Commentaire • 0
Sur la décision
| Référence : | TJ Toulouse, jaf cab 10, 27 janv. 2026, n° 23/04370 |
|---|---|
| Numéro(s) : | 23/04370 |
| Importance : | Inédit |
| Dispositif : | Fait droit à une partie des demandes du ou des demandeurs sans accorder de délais d'exécution au défendeur |
| Date de dernière mise à jour : | 12 février 2026 |
| Lire la décision sur le site de la juridiction |
Texte intégral
Minute n° 26/693
Dossier n° RG 23/04370 – N° Portalis DBX4-W-B7H-SKJD / JAF Cab 10
Nature de l’affaire : Demande relative à la liquidation du régime matrimonial
Jugement du 27 janvier 2026 (prorogé du 7 janvier 2026)

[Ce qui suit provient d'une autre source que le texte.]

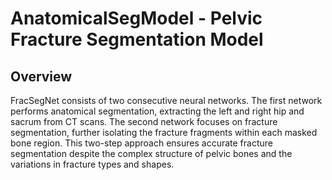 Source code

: # AnatomicalSegModel - Pelvic Fracture Segmentation Model

## Overview

FracSegNet consists of two consecutive neural networks. The first network performs anatomical segmentation, extracting the left and right hip and sacrum from CT scans. The second network focuses on fracture segmentation, further isolating the fracture fragments within each masked bone region. This two-step approach ensures accurate fracture segmentation despite the complex structure of pelvic bones and the variations in fracture types and shapes.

R É P U B L I Q U E F R A N Ç A I S E
“A U N O M D U P E U P L E F R A N Ç A I S”
_____________________________________________________________________
TRIBUNAL JUDICIAIRE DE TOULOUSE
Service des affaires familiales
JUGEMENT
Le 27 Janvier 2026
Jean-Luc ESTÈBE, vice-président, délégué dans les fonctions de juge aux affaires familiales, assisté par Frédérique DURAND, greffier,
Après débats à l’audience publique du 26 Novembre 2025, a prononcé le jugement contradictoire suivant par mise à disposition au greffe, dans le litige entre :
DEMANDEUR :
Monsieur [M] [S]
[Adresse 2]
[Localité 1]
Représenté par Me Valérie AMIEL, de la SCP AMIEL-VINCENT
et
DEFENDEUR :
Madame [D] [X]
[Adresse 5]
[Localité 4]
Représentée par Me Séverine BENOIT-TERES, de la SELEURL SÉVERINE BENOIT-TERES AVOCAT
FAITS ET PROCÉDURE
[M] [S] et [D] [X], mariés le [Date mariage 3] 2003 sous le régime de la de la séparation de biens, ont divorcé par jugement du 7 mai 2019.
Ils n’ont pu liquider amiablement leur communauté.
Le 25 octobre 2023, [M] [S] a fait assigner [D] [X] en paiement de sommes devant le Juge aux affaires familiales de [Localité 7].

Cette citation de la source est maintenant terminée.